Why Billy Gilmour has probably heard Gerry Rafferty
Background image: Pittaya, CC BY 2.0
There’s a saying: Big money equals big problems. Anyone with a capitalist bent will laugh at that but it’s true. Think about all the grief UEFA’s top clubs faced when they attempted to do as they wished with their assets. The European Super League’s lifespan barely exceeded that of a mayfly after the dozen billionaires involved in its inception were immediately knocked back into line immediately by a surge of supporters' outrage.
Similarly, big clubs tend to have big problems when it comes to expectations in the transfer market.
Manchester United just spent several months negotiating with Borussia Dortmund over Jadon Sancho’s £73 million transfer and before they do it all again next season with Erling Haaland, the Stretford End expects them to land Raphael Varane and Declan Rice before this window closes.
Meanwhile, Barcelona are in penny-pinching mode. Newly elected Blaugrana president Joan Laporta cannot raise funds to re-sign Lionel Messi under La Liga Financial Fair Play regulations because no buyers are even interested in kicking the tyres of the ‘clunkers’ on which his predecessors overpaid in nine-figure terms, namely Philippe Coutinho and Ousmane Dembele at £121.5 million each and Antoine Griezmann at £108 million. The Catalans did manage to sign Sergio Aguero and Memphis Depay on free transfers but lost out on Georginio Wijnaldum who clearly preferred how Paris Saint-Germain ran their operation.

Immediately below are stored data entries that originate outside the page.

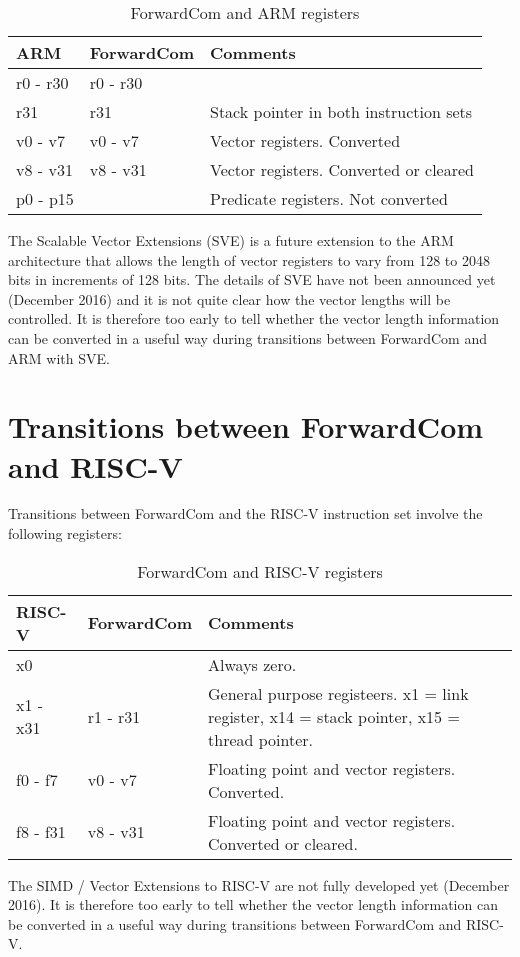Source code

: \documentclass[forwardcom.tex]{subfiles}
\begin{document}
\begin{longtable} {|p{20mm}|p{20mm}|p{80mm}|}
\caption{ForwardCom and ARM registers} 
\label{table:ForwardComAndARMRegisters}
\\
\endfirsthead
\endhead
\hline
\bfseries ARM & \bfseries ForwardCom & \bfseries Comments  \\
\hline
r0 - r30 & r0 - r30 &   \\ 
\hline
r31 & r31 & Stack pointer in both instruction sets \\
\hline
v0 - v7 & v0 - v7 & Vector registers. Converted \\ 
\hline
v8 - v31 & v8 - v31 & Vector registers. Converted or cleared \\
\hline
p0 - p15 &  & Predicate registers. Not converted \\
\hline
\end{longtable}

\vspace{2mm}
The Scalable Vector Extensions (SVE) is a future extension to the ARM architecture that 
allows the length of vector registers to vary from 128 to 2048 bits in increments of 128 bits. The details of SVE have not been announced yet (December 2016) and it is not quite clear how the vector lengths will be controlled. It is therefore too early to tell whether 
the vector length information can be converted in a useful way during transitions between ForwardCom and ARM with SVE.

\section{Transitions between ForwardCom and RISC-V}

Transitions between ForwardCom and the RISC-V instruction set involve the following registers:

\begin{longtable} {|p{20mm}|p{20mm}|p{80mm}|}
\caption{ForwardCom and RISC-V registers} 
\label{table:ForwardComAndRISCVRegisters}
\\
\endfirsthead
\endhead
\hline
\bfseries RISC-V & \bfseries ForwardCom & \bfseries Comments  \\
\hline
x0 &  &  Always zero. \\
\hline
x1 - x31 & r1 - r31 & General purpose registeers. x1 = link register,
x14 = stack pointer, x15 = thread pointer. \\
\hline
f0 - f7 & v0 - v7 & Floating point and vector registers. Converted. \\ 
\hline
f8 - f31 & v8 - v31 & Floating point and vector registers. Converted or cleared. \\
\hline
\end{longtable}

\vspace{2mm}
The SIMD / Vector Extensions to RISC-V are not fully developed yet (December 2016). It is therefore too early to tell whether the vector length information can be converted in a useful way during transitions between ForwardCom and RISC-V.
\end{document}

The fact is that having more money than the deity of your choice can be equally stressful [in its own fashion] as living from pay packet to pay packet. You might think you’d rather have all that dosh but there are moments in every day when the likes of the Glazers, Stan Kroenke and Roman Abramovich wish their problems were just making the rent, beating traffic and not finding a long line at the curry takeout after eight hours spent inside a cramped cubicle staring at a flickering monitor. That life seems so much easier to them. Believe it or not, the grass is always greener for both sides and no signing is ever enough.
The Scottish singer Gerry Rafferty put it so well back in the day when he sang Stuck in the Middle with You. At the same time, he missed the point a bit. Stuck in the middle might just be the place to be.
Look at how Norwich and Leicester City go about their business.
In the case of the Canaries, another ditty from that era applies. Whether you prefer the Beatles’ version or Joe Cocker’s, Norwich owner Delia Smith and manager Daniel Farke need a little help from their friends to fare better in the top flight. In that regard, being good mates with Chelsea boss Thomas Tuchel paid off for the German, enabling him to procure young midfielder Billy Gilmour on loan for the coming Premier League season. In that Euro group stage clash with England before he discovered he’d come down with the ‘Rona, the diminutive Scot proved he'll only suffer from sitting behind Jorginho and N’Golo Kante any longer at Stamford Bridge. Chelsea want him to develop further while Norwich hope to give a better showing in their Premier League return. Thus the 20-year-old with the bushy eyebrows and peach fuzz around the chin will play regularly at Carrow Road in 2021/22.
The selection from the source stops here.